Claes Bang dans « The Square ». D’après photo de presse fournie par Bac Films.

Que certaines séquences se tournent sciemment vers une comédie plus facile (scène de l’oignon dans le sandwich offert à la mendiante) ou banale (projet de remettre du gravier sur l’œuvre à moitié aspirée, puisque l’art n’est qu’une illusion à la portée de tous ceux qui peuvent exposer dans un musée), que certaines scènes paraissent paresser (retour de l’enfant protestataire, certes dans l’espace intime d’un conservateur habitué aux espaces publics, mais lourdaud) ou esthétiser un brin banalement le répugnant (scène de la poubelle en plongée s’élargissant peu à peu, comme si, en recherchant un numéro inutile, l’homme redevenait conservateur et transformait le sale en art), cela n’a rien d’étonnant, puisque le réalisateur tâche de balayer le spectre d’une vie, entre grandeurs arty, avec nœud papillon, et classique agacement de papa devant ses fistonnes qui se disputent. Il n’est pas jusqu’au placement de produit (Tesla, Jackie, San Pellegrino, Justice pour complaire à la coproduction française…) qui n’ait un lien avec les nécessités comptables de l’art, essentielles en cinéma comme en muséologie, ce qu’évoque le film et que symbolise un couple de mécènes recevant un ridicule bouquet pour cinquante millions de couronnes.

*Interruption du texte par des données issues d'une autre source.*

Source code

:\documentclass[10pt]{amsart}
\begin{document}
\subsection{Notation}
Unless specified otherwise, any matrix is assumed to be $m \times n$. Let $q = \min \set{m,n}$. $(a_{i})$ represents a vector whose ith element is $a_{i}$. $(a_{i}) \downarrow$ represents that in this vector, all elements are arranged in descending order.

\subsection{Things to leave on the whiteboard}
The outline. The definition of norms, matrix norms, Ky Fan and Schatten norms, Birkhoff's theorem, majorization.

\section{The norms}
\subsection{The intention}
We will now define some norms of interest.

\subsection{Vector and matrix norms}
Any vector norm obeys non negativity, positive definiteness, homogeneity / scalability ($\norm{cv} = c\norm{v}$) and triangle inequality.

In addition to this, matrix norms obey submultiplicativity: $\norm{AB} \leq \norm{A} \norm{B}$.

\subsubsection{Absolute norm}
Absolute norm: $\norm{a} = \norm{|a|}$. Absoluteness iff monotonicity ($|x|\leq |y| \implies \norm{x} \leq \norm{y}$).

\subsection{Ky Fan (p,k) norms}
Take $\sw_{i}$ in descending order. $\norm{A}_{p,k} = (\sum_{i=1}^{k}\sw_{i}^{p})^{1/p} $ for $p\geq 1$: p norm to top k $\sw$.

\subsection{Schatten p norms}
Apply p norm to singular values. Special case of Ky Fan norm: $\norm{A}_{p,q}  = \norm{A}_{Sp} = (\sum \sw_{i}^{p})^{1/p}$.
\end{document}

Un peu d’humiliation avec Terry Notary dans le rôle du gorille. Photo de presse fournie par Bac Films.

Partant, patent est le choix du réalisateur valorisant le divers, le diffus, le touffu ou le tout fou parfois. Ainsi, l’éclatement du propos autour d’un personnage, les tensions entre lumières blanches du musée et pénombre caractérisant souvent le monde extérieur, la volonté de rendre, dans la construction du film comme dans les choix de cadrage, le multiple et l’inachevé communs à l’art et à la vie pourront légitimement décevoir les spectateurs que la revendication d’inachèvement et d’œuvre ouverte désarçonnera sans retour. En effet, le scénario, signé par le réalisateur, veille à tout laisser en suspens : l’exposition aura-t-elle lieu ? que va devenir le conservateur après sa démission ? reverra-t-il Anne ? qu’est devenu le garçon censé avoir été puni par ses parents à cause de Christian (et pourtant inexplicablement toujours dehors, alors qu’il se plaint d’être « coincé chez lui ») ? On ne le saura pas… et c’est presque un détail. De fait, pour apprécier le film, il faut accepter cette insaisissabilité du « fin mot de l’histoire », et prendre conscience de la porosité entre les forces en présence : les critiques bateau sur l’art interrogent l’humanité de Christian (au fond, si chics que nous soyons, nous ne sommes que des topoi qui aimons picoler et niquer sans avoir une idée précise de ce que serait le bonheur) ; et, réciproquement, l’humanité du conservateur investit l’art conceptuel, capable, par-delà son ridicule apparent, de poser des questions fondées et, ce, par le truchement d’installations artisanalement ridicules mais philosophiquement signifiantes.

La conclusion

Il n’est pas certain que ce film conduise à partager le fond de bonne conscience sociale revendiqué par le réalisateur, soucieux de réhabiliter les mendiants et « ces gens-là », id sunt les pauvres qui vivent dans des immeubles presque moches et sont donc craints quoique aussi dignes que les gens autoproclamés « bien » qui vont aux musées pour se goberger ; mais il est évident qu’il y a, dans ces cent quarante-cinq minutes, de quoi réfléchir, moins grâce à la substantifique moelle du propos que grâce à la concaténation subtile et bancale d’éléments aussi disparates qui restent dans l’air sans être solubles.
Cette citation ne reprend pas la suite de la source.